Where do you see yourself in that group, receiving instructions for ministry? Are you like those in verse 17 who saw Jesus and immediately worshipped him, confident that this was indeed their Master, raised from the dead? Do you find it easy to believe that Jesus is who he says he is, that he has kept his word and will continue to do so?
Or do you identify more with the disciples who doubted – at times hesitating to trust his authority and questioning his nearness? How do you respond when the Lord leads you, like this group in Galilee, to a place where he gives new direction for ministry? Maybe he has called you to do something new that takes you beyond what is familiar, predictable, and clear. Perhaps the magnitude of the call has revealed new questions and a sense of your own inadequacy. Perhaps your greatest obstacle has been weak belief.

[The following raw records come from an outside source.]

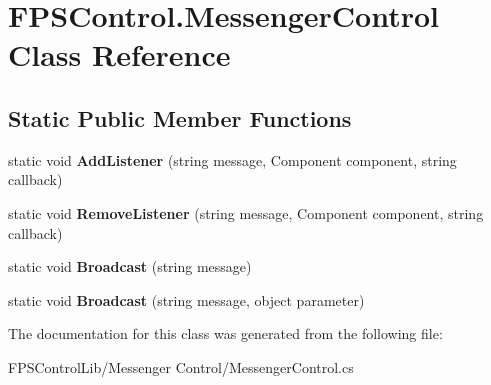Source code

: \hypertarget{class_f_p_s_control_1_1_messenger_control}{\section{F\-P\-S\-Control.\-Messenger\-Control Class Reference}
\label{class_f_p_s_control_1_1_messenger_control}
}
\subsection*{Static Public Member Functions}
\begin{DoxyCompactItemize}
\item 
\hypertarget{class_f_p_s_control_1_1_messenger_control_a3e009a7a4ae07046812a2b4314c46c2a}{static void {\bfseries Add\-Listener} (string message, Component component, string callback)}\label{class_f_p_s_control_1_1_messenger_control_a3e009a7a4ae07046812a2b4314c46c2a}

\item 
\hypertarget{class_f_p_s_control_1_1_messenger_control_a734e11763224c16c2851249e92e98e74}{static void {\bfseries Remove\-Listener} (string message, Component component, string callback)}\label{class_f_p_s_control_1_1_messenger_control_a734e11763224c16c2851249e92e98e74}

\item 
\hypertarget{class_f_p_s_control_1_1_messenger_control_a806522ac72487b6e5ccf15b15129a41f}{static void {\bfseries Broadcast} (string message)}\label{class_f_p_s_control_1_1_messenger_control_a806522ac72487b6e5ccf15b15129a41f}

\item 
\hypertarget{class_f_p_s_control_1_1_messenger_control_a524b9af62d3a79dd19f377e887b7968e}{static void {\bfseries Broadcast} (string message, object parameter)}\label{class_f_p_s_control_1_1_messenger_control_a524b9af62d3a79dd19f377e887b7968e}

\end{DoxyCompactItemize}


The documentation for this class was generated from the following file\-:\begin{DoxyCompactItemize}
\item 
F\-P\-S\-Control\-Lib/\-Messenger Control/Messenger\-Control.\-cs\end{DoxyCompactItemize}
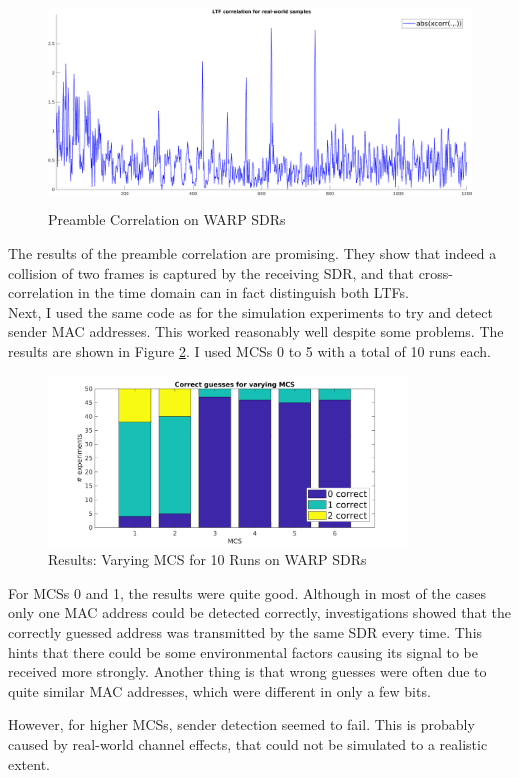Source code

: \begin{figure}[H]
	\centering
  \includegraphics[height=5.5cm]{gfx/plots/warp-preamble}
	\caption{Preamble Correlation on WARP SDRs}
	\label{fig:warp_preamble_corr}
\end{figure}

The results of the preamble correlation are promising. They show that indeed a collision of two frames is captured by the receiving \gls{SDR}, and that cross-correlation in the time domain can in fact distinguish both \glspl{LTF}.\\

Next, I used the same code as for the simulation experiments to try and detect sender \gls{MAC} addresses. This worked reasonably well despite some problems. The results are shown in Figure \ref{fig:warp-mcs-results}. I used \glspl{MCS} 0 to 5 with a total of 10 runs each.

\begin{figure}[H]
	\centering
	\includegraphics[height=4.5cm]{gfx/plots/warp-mcs}
	\caption{Results: Varying MCS for 10 Runs on WARP SDRs}
	\label{fig:warp-mcs-results}
\end{figure}

For \glspl{MCS} 0 and 1, the results were quite good. Although in most of the cases only one \gls{MAC} address could be detected correctly, investigations showed that the correctly guessed address was transmitted by the same \gls{SDR} every time. This hints that there could be some environmental factors causing its signal to be received more strongly. Another thing is that wrong guesses were often due to quite similar \gls{MAC} addresses, which were different in only a few bits.

However, for higher \glspl{MCS}, sender detection seemed to fail. This is probably caused by real-world channel effects, that could not be simulated to a realistic extent.

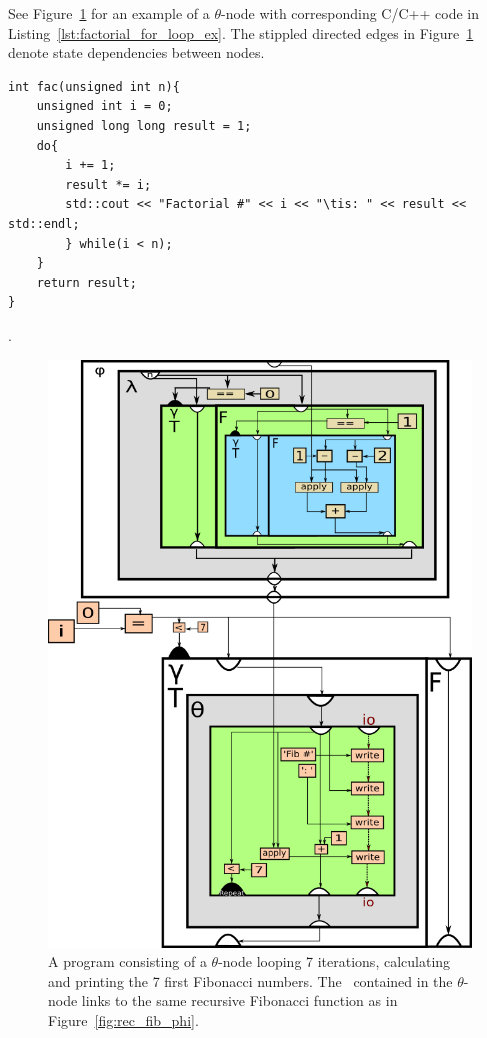 \begin{itemize}
See Figure~\ref{fig:factorial_for_loop_ex} for an example of a $\theta$-node
with corresponding C/C++ code in Listing~\ref{lst:factorial_for_loop_ex}.
The stippled directed edges in Figure~\ref{fig:factorial_for_loop_ex} denote
state dependencies between nodes.

\begin{lstlisting}[label={lst:factorial_for_loop_ex}, style=customcpp,
caption={C/C++ code corresponding to the RVSDG subgraph in
Figure~\ref{fig:factorial_for_loop_ex}.}]
int fac(unsigned int n){
	unsigned int i = 0;
	unsigned long long result = 1;
	do{
		i += 1;
		result *= i;
		std::cout << "Factorial #" << i << "\tis: " << result << std::endl;
		} while(i < n);
	}
	return result;
}
\end{lstlisting}
\vspace{-4\parskip} %
.
\newpage

\begin{figure}[ht!]
	\centering
	\includegraphics[width=\textwidth]{figures/for-loop-printf-rec_fib-example}
	\caption{A program consisting of a $\theta$-node looping 7 iterations,
calculating and printing the 7 first Fibonacci numbers. The \applyNode ~contained
in the $\theta$-node links to the same recursive Fibonacci function as in
Figure~\ref{fig:rec_fib_phi}.}
	\label{fig:factorial_for_loop_ex}
\end{figure}


\end{itemize}
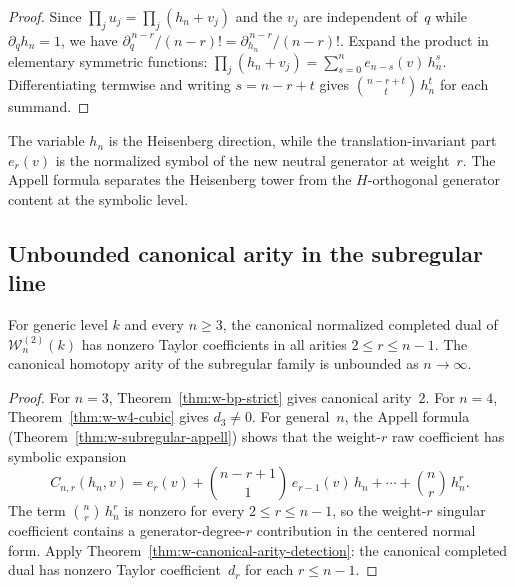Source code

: \begin{proof}
Since $\prod_j u_j = \prod_j (h_n + v_j)$ and the $v_j$ are
independent of~$q$ while $\partial_q h_n = 1$, we have
$\partial_q^{\,n-r}/(n-r)!
= \partial_{h_n}^{\,n-r}/(n-r)!$.  Expand the product in elementary
symmetric functions:
$\prod_j (h_n + v_j) = \sum_{s=0}^n e_{n-s}(v)\,h_n^s$.
Differentiating termwise and writing $s = n - r + t$ gives
$\binom{n-r+t}{t}\,h_n^t$ for each summand.
\end{proof}

\begin{remark}
\label{rem:w-normalized-symbols}
The variable $h_n$ is the Heisenberg direction, while the
translation-invariant part $e_r(v)$ is the normalized symbol of the
new neutral generator at weight~$r$.  The Appell formula separates
the Heisenberg tower from the $H$-orthogonal generator content at
the symbolic level.
\end{remark}

\subsection{Unbounded canonical arity in the subregular line}
\label{subsec:unbounded-arity}

\begin{theorem}
\label{thm:w-unbounded-canonical-arity}
For generic level $k$ and every $n \ge 3$, the canonical normalized
completed dual of $\mathcal{W}_n^{(2)}(k)$ has nonzero Taylor
coefficients in all arities $2 \le r \le n-1$.  The canonical
homotopy arity of the subregular family is unbounded as
$n \to \infty$.
\end{theorem}

\begin{proof}
For $n = 3$, Theorem~\ref{thm:w-bp-strict} gives canonical arity~$2$.
For $n = 4$, Theorem~\ref{thm:w-w4-cubic} gives $d_3 \neq 0$.  For
general~$n$, the Appell formula
(Theorem~\ref{thm:w-subregular-appell}) shows that the weight-$r$ raw
coefficient has symbolic expansion
\[
C_{n,r}(h_n, v) = e_r(v) + \binom{n-r+1}{1}\,e_{r-1}(v)\,h_n
+ \cdots + \binom{n}{r}\,h_n^r.
\]
The term $\binom{n}{r}\,h_n^r$ is nonzero for every
$2 \le r \le n-1$, so the weight-$r$ singular coefficient contains a
generator-degree-$r$ contribution in the centered normal form.  Apply
Theorem~\ref{thm:w-canonical-arity-detection}: the canonical
completed dual has nonzero Taylor coefficient~$d_r$ for each
$r \le n-1$.
\end{proof}

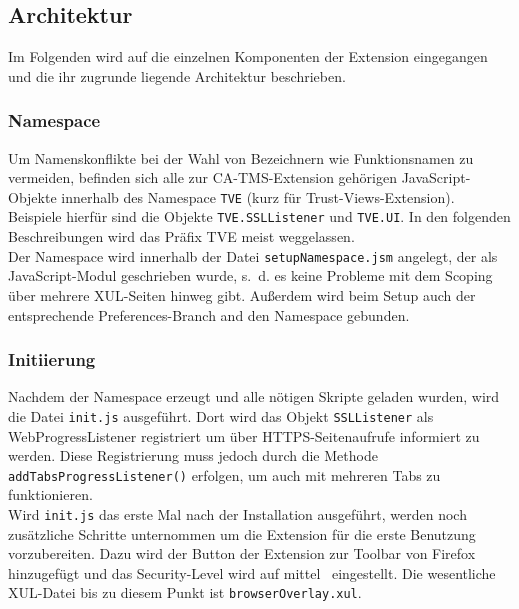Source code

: \documentclass[accentcolor=tud1c,article,colorback,11pt]{tudreport}
\begin{document}
\subsection{Architektur}
Im Folgenden wird auf die einzelnen Komponenten der Extension eingegangen und die ihr zugrunde liegende Architektur beschrieben.

\subsubsection{Namespace}
Um Namenskonflikte bei der Wahl von Bezeichnern wie Funktionsnamen zu vermeiden, befinden sich alle zur CA-TMS-Extension gehörigen JavaScript-Objekte innerhalb des Namespace \texttt{TVE} (kurz für Trust-Views-Extension). Beispiele hierfür sind die Objekte \texttt{TVE.SSLListener} und \texttt{TVE.UI}. In den folgenden Beschreibungen wird das Präfix TVE meist weggelassen.\\
Der Namespace wird innerhalb der Datei \texttt{setupNamespace.jsm} angelegt, der als JavaScript-Modul \cite{jsm} geschrieben wurde, s.~d. es keine Probleme mit dem Scoping über mehrere XUL-Seiten hinweg gibt. Außerdem wird beim Setup auch der entsprechende Preferences-Branch and den Namespace gebunden.

\subsubsection{Initiierung}
Nachdem der Namespace erzeugt und alle nötigen Skripte geladen wurden, wird die Datei \texttt{init.js} ausgeführt. Dort wird das Objekt \texttt{SSLListener} als WebProgressListener registriert um über HTTPS-Seitenaufrufe informiert zu werden. Diese Registrierung muss jedoch durch die Methode \texttt{addTabsProgressListener()} \cite{allTabs} erfolgen, um auch mit mehreren Tabs zu funktionieren.\\
Wird \texttt{init.js} das erste Mal nach der Installation ausgeführt, werden noch zusätzliche Schritte unternommen um die Extension für die erste Benutzung vorzubereiten. Dazu wird der Button der Extension zur Toolbar von Firefox hinzugefügt und das Security-Level wird auf \glqq mittel\grqq~ eingestellt. Die wesentliche XUL-Datei bis zu diesem Punkt ist \texttt{browserOverlay.xul}.
\end{document}
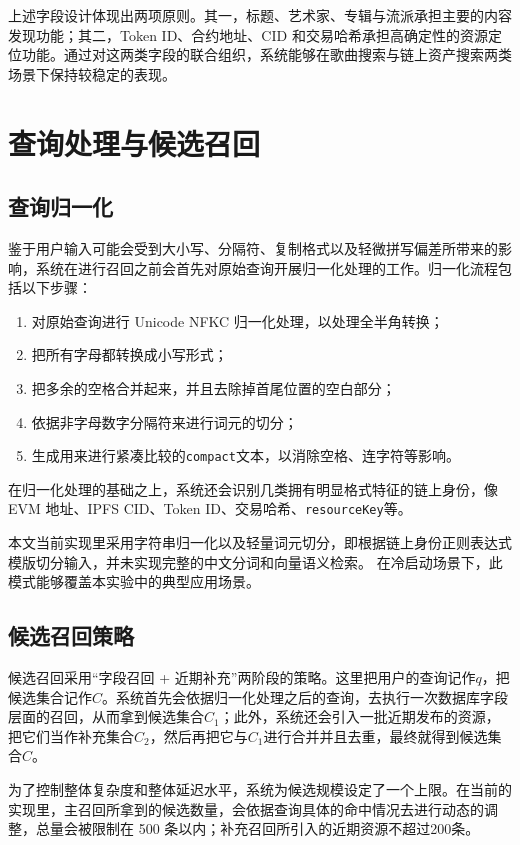 上述字段设计体现出两项原则。其一，标题、艺术家、专辑与流派承担主要的内容发现功能；其二，Token ID、合约地址、CID 和交易哈希承担高确定性的资源定位功能。通过对这两类字段的联合组织，系统能够在歌曲搜索与链上资产搜索两类场景下保持较稳定的表现。


\section{查询处理与候选召回}

\subsection{查询归一化}

鉴于用户输入可能会受到大小写、分隔符、复制格式以及轻微拼写偏差所带来的影响，系统在进行召回之前会首先对原始查询开展归一化处理的工作。归一化流程包括以下步骤：

\begin{enumerate}
    \item 对原始查询进行 Unicode NFKC 归一化处理，以处理全半角转换；
    \item 把所有字母都转换成小写形式；
    \item 把多余的空格合并起来，并且去除掉首尾位置的空白部分；
    \item 依据非字母数字分隔符来进行词元的切分；
    \item 生成用来进行紧凑比较的\texttt{compact}文本，以消除空格、连字符等影响。
\end{enumerate}

在归一化处理的基础之上，系统还会识别几类拥有明显格式特征的链上身份，像 EVM 地址、IPFS CID、Token ID、交易哈希、\texttt{resourceKey}等。

本文当前实现里采用字符串归一化以及轻量词元切分，即根据链上身份正则表达式模版切分输入，并未实现完整的中文分词和向量语义检索。 在冷启动场景下，此模式能够覆盖本实验中的典型应用场景。

\subsection{候选召回策略}

候选召回采用“字段召回 + 近期补充”两阶段的策略。这里把用户的查询记作$q$，把候选集合记作$C$。系统首先会依据归一化处理之后的查询，去执行一次数据库字段层面的召回，从而拿到候选集合$C_1$；此外，系统还会引入一批近期发布的资源，把它们当作补充集合$C_2$，然后再把它与$C_1$进行合并并且去重，最终就得到候选集合$C$。

为了控制整体复杂度和整体延迟水平，系统为候选规模设定了一个上限。在当前的实现里，主召回所拿到的候选数量，会依据查询具体的命中情况去进行动态的调整，总量会被限制在 500 条以内；补充召回所引入的近期资源不超过200条。


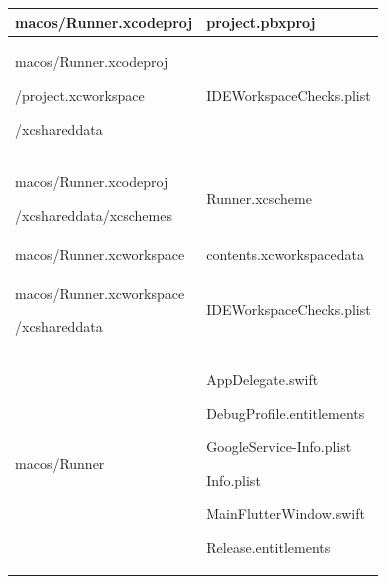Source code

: \documentclass[conference]{IEEEtran}
\begin{document}
\begin{table}[h]
\begin{tabular}{|p{3.7cm}|p{4.1cm}|}
        macos/Runner.xcodeproj  & \par project.pbxproj
         \\ \hline

        macos/Runner.xcodeproj \par /project.xcworkspace \par /xcshareddata   & \par IDEWorkspaceChecks.plist
        \\ \hline

        macos/Runner.xcodeproj \par /xcshareddata/xcschemes   & \par Runner.xcscheme
        \\ \hline

        macos/Runner.xcworkspace  & \par contents.xcworkspacedata
        \\ \hline

        macos/Runner.xcworkspace \par /xcshareddata  & \par IDEWorkspaceChecks.plist
        \\ \hline

        macos/Runner \par   & \par AppDelegate.swift \par DebugProfile.entitlements \par GoogleService-Info.plist \par Info.plist \par MainFlutterWindow.swift \par Release.entitlements
         \\ \hline
        
    \end{tabular}
\end{table}
\end{document}
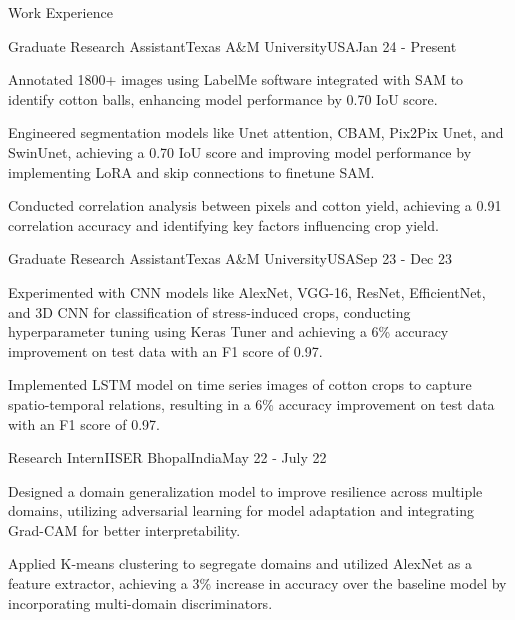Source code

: \documentclass{resume}
\begin{document}
\begin{rSection}{Work Experience}
\vspace{-3pt}

\begin{rSubsectionWork}{Graduate Research Assistant}{Texas A\&M University}{USA}{Jan 24 - Present}

\vspace{-3pt}
\item Annotated 1800+ images using LabelMe software integrated with SAM to identify cotton balls, enhancing model performance by 0.70 IoU score.
\vspace{-3pt}
\item Engineered segmentation models like Unet attention, CBAM, Pix2Pix Unet, and SwinUnet, achieving a 0.70 IoU score and improving model performance by implementing LoRA and skip connections to finetune SAM.
\vspace{-3pt}
\item Conducted correlation analysis between pixels and cotton yield, achieving a 0.91 correlation accuracy and identifying key factors influencing crop yield.
\end{rSubsectionWork}
\vspace{-3pt}

\begin{rSubsectionWork}{Graduate Research Assistant}{Texas A\&M University}{USA}{Sep 23 - Dec 23}

\vspace{-3pt}
\item Experimented with CNN models like AlexNet, VGG-16, ResNet, EfficientNet, and 3D CNN for classification of stress-induced crops, conducting hyperparameter tuning using Keras Tuner and achieving a 6\% accuracy improvement on test data with an F1 score of 0.97.
\vspace{-3pt}
\item Implemented LSTM model on time series images of cotton crops to capture spatio-temporal relations, resulting in a 6\% accuracy improvement on test data with an F1 score of 0.97.
\end{rSubsectionWork}
\vspace{-3pt}

\begin{rSubsectionWork}{Research Intern}{IISER Bhopal}{India}{May 22 - July 22}

\vspace{-3pt}
\item Designed a domain generalization model to improve resilience across multiple domains, utilizing adversarial learning for model adaptation and integrating Grad-CAM for better interpretability.
\vspace{-3pt}
\item Applied K-means clustering to segregate domains and utilized AlexNet as a feature extractor, achieving a 3\% increase in accuracy over the baseline model by incorporating multi-domain discriminators.
\end{rSubsectionWork}
\vspace{-3pt}


\end{rSection}
\end{document}
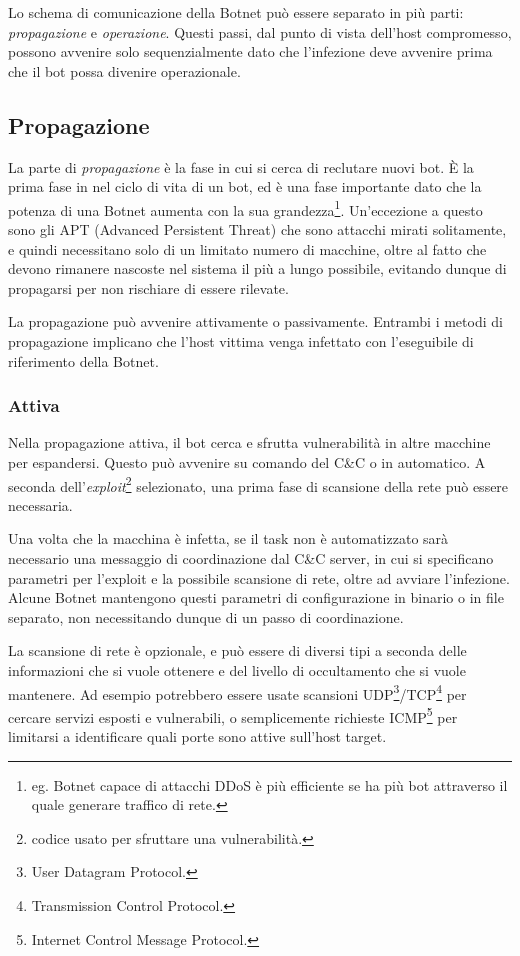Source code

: Lo schema di comunicazione della Botnet può essere separato in più parti: \textit{propagazione} e \textit{operazione}. Questi passi, dal punto di vista dell'host compromesso, possono avvenire solo sequenzialmente dato che l'infezione deve avvenire prima che il bot possa divenire operazionale. 
\subsection{Propagazione}
La parte di \textit{propagazione} è la fase in cui si cerca di reclutare nuovi bot. È la prima fase in nel ciclo di vita di un bot, ed è una fase importante dato che la potenza di una Botnet aumenta con la sua grandezza\footnote{eg. Botnet capace di attacchi DDoS è più efficiente se ha più bot attraverso il quale generare traffico di rete.}. Un'eccezione a questo sono gli APT (Advanced Persistent Threat) che sono attacchi mirati solitamente, e quindi necessitano solo di un limitato numero di macchine, oltre al fatto che devono rimanere nascoste nel sistema il più a lungo possibile, evitando dunque di propagarsi per non rischiare di essere rilevate.

La propagazione può avvenire attivamente o passivamente.
Entrambi i metodi di propagazione implicano che l'host vittima venga infettato con l'eseguibile di riferimento della  Botnet. 
\subsubsection{Attiva}
\label{PropagazioneAttiva}
Nella propagazione attiva, il bot cerca e sfrutta vulnerabilità in altre macchine per espandersi. Questo può avvenire su comando del C\&C o in automatico. A seconda dell'\textit{exploit}\footnote{codice usato per sfruttare una vulnerabilità.} selezionato, una prima fase di scansione della rete può essere necessaria.


Una volta che la macchina è infetta, se il task non è automatizzato sarà necessario una messaggio di coordinazione dal C\&C server, in cui si specificano parametri per l'exploit e la possibile scansione di rete, oltre ad avviare l'infezione. Alcune Botnet mantengono questi parametri di configurazione in binario o in file separato, non necessitando dunque di un passo di coordinazione. 

La scansione di rete è opzionale, e può essere di diversi tipi a seconda delle informazioni che si vuole ottenere e del livello di occultamento che si vuole mantenere. Ad esempio potrebbero essere usate scansioni UDP\footnote{User Datagram Protocol.}/TCP\footnote{Transmission Control Protocol.} per cercare servizi esposti e vulnerabili, o semplicemente richieste ICMP\footnote{Internet Control Message Protocol.} per limitarsi a identificare quali porte sono attive sull'host target.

Jesus Commissions with Two Promises
Whether you are a worshiper or a doubter, Matthew 28:18-20 shows that Jesus offers two comforting promises to both types of people, like bookends before and after his great commission.
1. Jesus promises, “All authority has been given to me.”
Before Jesus calls us to make disciples—a transformation that we have no power to produce—he blesses us with a promise, the declaration of his authority (v. 18). This authority means that Jesus goes before us into any new situation. By his grace, there will never be a moment in any day of ministry when we are not under the wise, careful, and powerful control of the One who sent us into it. Though our authority is inadequate, Jesus exercises his authority for the fruitfulness of the task to which he has called us. Though ministry will take us into unknown territory, Jesus is never confused or surprised by our circumstances. Jesus doesn’t just call us to make disciples; he first blesses us with the promise of his unshakable rule.
2. Jesus promises, “I am with you always.”
After Jesus calls us to make disciples, he blesses us with a second promise, the certainty of his presence. In verse 20, Jesus reminds us that he goes with us. There will never be a situation in any area of ministry when we are without his care, his wisdom, and his power. He does not passively observe our weakness as we struggle. He doesn’t sit idly by as we labor in new and uncomfortable situations. Because of his completed work on the cross, the resurrected One who is without weakness enters in to combat our greatest obstacles with his grace.
Praise Jesus for keeping his word on the cross! Praise him for giving his word as we follow him into ministry! We cannot be reminded enough of these promises. As we meditate on God’s Word, our confidence in Jesus’ promises will grow. His triumph on the cross proves that he is who he says he is, and his word is true. It is a gift of grace for our eyes to see the significance of the risen Christ. It is a miracle of mercy for our hearts to be transformed from doubt to belief, that we may worship Jesus. His authority and eternal presence comfort and empower us when following tangles our feet. Regardless of where Jesus calls us to minister, let’s worship him as the one who goes before us and stays with us.